これが持つべきだった力の片鱗なのでしょうか。首を縦には振りたいのも山々ですが、ぼくの手札には横に居るしか持ち合わせておりません。板挟み、といえば聞こえはよろしいでしょうけれども、それはそれは痛々しいもので、沈黙するしかぼくはできません。

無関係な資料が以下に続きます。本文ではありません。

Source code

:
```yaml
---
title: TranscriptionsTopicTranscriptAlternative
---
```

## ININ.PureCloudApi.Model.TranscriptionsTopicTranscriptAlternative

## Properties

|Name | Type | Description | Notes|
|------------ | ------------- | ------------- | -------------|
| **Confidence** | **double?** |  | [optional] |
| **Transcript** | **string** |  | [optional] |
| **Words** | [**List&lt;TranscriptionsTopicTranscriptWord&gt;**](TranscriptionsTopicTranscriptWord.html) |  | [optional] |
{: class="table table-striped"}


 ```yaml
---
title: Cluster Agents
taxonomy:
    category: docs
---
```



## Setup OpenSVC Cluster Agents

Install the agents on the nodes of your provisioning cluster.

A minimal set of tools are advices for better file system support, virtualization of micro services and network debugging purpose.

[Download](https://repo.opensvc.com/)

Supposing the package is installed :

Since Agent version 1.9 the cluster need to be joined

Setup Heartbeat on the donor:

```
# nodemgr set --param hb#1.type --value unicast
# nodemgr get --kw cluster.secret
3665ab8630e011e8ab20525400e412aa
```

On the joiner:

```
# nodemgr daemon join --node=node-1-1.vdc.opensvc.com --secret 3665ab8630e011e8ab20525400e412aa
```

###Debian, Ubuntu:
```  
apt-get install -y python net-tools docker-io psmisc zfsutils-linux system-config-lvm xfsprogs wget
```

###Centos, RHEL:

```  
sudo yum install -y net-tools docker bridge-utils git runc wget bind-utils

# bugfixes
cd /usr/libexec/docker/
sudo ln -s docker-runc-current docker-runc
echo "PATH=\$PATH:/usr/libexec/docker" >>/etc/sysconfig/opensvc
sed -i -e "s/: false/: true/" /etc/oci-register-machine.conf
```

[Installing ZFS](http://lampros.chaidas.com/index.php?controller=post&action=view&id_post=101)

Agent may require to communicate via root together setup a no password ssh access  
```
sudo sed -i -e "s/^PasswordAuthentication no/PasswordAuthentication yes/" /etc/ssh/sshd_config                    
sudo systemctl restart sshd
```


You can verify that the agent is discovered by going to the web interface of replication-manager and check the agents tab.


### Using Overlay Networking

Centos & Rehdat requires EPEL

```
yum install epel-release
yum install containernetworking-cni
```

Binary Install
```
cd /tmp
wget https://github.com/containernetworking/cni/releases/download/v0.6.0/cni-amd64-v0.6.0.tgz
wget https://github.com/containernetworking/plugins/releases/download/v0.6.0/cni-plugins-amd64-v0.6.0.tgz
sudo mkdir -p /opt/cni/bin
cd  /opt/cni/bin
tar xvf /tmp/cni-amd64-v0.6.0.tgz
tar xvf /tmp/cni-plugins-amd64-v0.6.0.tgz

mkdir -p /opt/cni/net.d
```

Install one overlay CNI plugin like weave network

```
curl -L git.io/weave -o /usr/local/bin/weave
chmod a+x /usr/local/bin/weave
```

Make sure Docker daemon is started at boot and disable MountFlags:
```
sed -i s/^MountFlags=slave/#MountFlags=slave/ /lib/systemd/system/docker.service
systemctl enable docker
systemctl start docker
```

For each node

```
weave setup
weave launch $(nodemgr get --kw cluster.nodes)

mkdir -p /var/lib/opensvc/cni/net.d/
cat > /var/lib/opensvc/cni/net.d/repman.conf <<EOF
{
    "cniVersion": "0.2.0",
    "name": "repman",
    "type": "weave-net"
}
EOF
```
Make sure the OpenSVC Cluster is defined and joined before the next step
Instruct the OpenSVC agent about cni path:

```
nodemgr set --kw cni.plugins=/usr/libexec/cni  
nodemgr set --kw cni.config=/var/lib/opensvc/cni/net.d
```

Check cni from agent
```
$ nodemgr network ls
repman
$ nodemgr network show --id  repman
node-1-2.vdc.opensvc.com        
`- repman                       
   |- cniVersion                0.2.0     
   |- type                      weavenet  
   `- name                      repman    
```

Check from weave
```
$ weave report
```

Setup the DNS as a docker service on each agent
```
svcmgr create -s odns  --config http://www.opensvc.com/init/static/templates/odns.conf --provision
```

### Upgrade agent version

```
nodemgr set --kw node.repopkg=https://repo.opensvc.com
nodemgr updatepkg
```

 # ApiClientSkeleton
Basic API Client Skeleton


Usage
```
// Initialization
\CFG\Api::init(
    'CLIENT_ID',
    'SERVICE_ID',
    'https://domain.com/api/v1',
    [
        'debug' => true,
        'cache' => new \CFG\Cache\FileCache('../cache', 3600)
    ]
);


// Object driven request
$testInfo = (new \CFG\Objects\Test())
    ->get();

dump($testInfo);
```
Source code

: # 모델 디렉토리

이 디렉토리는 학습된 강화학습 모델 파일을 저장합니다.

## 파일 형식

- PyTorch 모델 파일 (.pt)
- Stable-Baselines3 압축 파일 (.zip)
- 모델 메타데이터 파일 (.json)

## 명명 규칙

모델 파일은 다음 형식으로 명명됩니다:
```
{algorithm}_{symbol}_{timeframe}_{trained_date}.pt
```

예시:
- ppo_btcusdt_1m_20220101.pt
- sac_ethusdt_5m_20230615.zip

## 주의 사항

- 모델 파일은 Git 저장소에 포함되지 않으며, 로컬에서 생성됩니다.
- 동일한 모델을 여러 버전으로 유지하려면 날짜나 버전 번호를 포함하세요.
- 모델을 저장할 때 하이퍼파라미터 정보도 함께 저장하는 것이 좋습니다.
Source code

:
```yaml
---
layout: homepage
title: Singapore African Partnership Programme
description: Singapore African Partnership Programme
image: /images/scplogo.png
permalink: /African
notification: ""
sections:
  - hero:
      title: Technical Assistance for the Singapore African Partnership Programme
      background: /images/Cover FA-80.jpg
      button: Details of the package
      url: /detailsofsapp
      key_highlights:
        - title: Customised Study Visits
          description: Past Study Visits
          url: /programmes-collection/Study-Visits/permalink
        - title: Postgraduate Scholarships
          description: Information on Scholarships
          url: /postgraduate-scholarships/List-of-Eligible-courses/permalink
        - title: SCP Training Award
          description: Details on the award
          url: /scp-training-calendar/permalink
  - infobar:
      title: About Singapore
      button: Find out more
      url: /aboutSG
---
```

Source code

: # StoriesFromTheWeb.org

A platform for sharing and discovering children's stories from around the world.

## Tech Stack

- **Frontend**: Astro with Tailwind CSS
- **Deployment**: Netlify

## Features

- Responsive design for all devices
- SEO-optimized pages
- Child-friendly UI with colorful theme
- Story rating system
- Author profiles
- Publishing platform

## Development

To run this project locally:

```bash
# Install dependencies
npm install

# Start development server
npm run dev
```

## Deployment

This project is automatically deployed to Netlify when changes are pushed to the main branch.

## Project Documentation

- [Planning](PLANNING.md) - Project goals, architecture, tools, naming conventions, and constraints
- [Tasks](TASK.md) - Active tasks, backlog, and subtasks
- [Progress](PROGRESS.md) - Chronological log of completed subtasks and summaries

「ぼくが、棄てられてどこにいようとも、ぼくの心は朔間さんたちのものですよ。ずっと前から、あなた方が生まれてから。」

そのために、ぼくは生かされた。そのためにぼくは殺された。そして、ぼくは今度こそ棄てられるのだ。役にたたないと判断されて、息を殺して一人旅立つのだ。怖いなんてない、弟たちを思えば。彼らはずっと生きていく。ぼくよりもずっと長生きしてくれれば、一時は替え玉として生きてたあのときよりもずっと長く平和にいきられるでしょう。ぼくは言葉にはしない。それは生まれて教えられてきたことだ。棄てられ死んだ朔間の双子の兄とイコールでぼくを結んではならない。たまたま偶然に似た顔の同じ誕生日の子が生まれた。
それだけです。そうしなさいと教えられて生きてきました。

「ぼくより大事なものは凛月さんの周りにずっとありますよ。」
「嫌だよ、央がいい。」
「凛月さん……」

そう言われても返答に困るぼくは、どうしたらいいのでしょう?。朔間の家は絶対ですし、家の上層部も絶対です。…それにぼくは…どうしたいのでしょう?迫り来る『さようなら』にむけて、順当に受け入れるべきなのでしょうか?

「ぼくには……わかりません。」
「央?」
「……あぁ…いえ、何でもないですよ」

笑いながら誤魔化す。
内情なんて並べて晒せば指をさされるのでしょう。我々は影に生きるもの。生きる理由が必要ならば、死ぬ理由も必要なんです。拾う理由があるならば、すなわちそれは捨てる理由でもあるのです。

「まだ録音しますが、凛月さんはいられますか?」
「子守唄にはちょっとやかましいから、もういいや。」
「そうですか?」

ひらひら利き手を振って彼は部屋を出る。手入り口で足を止めて、彼は最後に振り返り言葉を残してお休み。と消えたけれども、ぼくにはその言葉は聞き取ることはできなかった。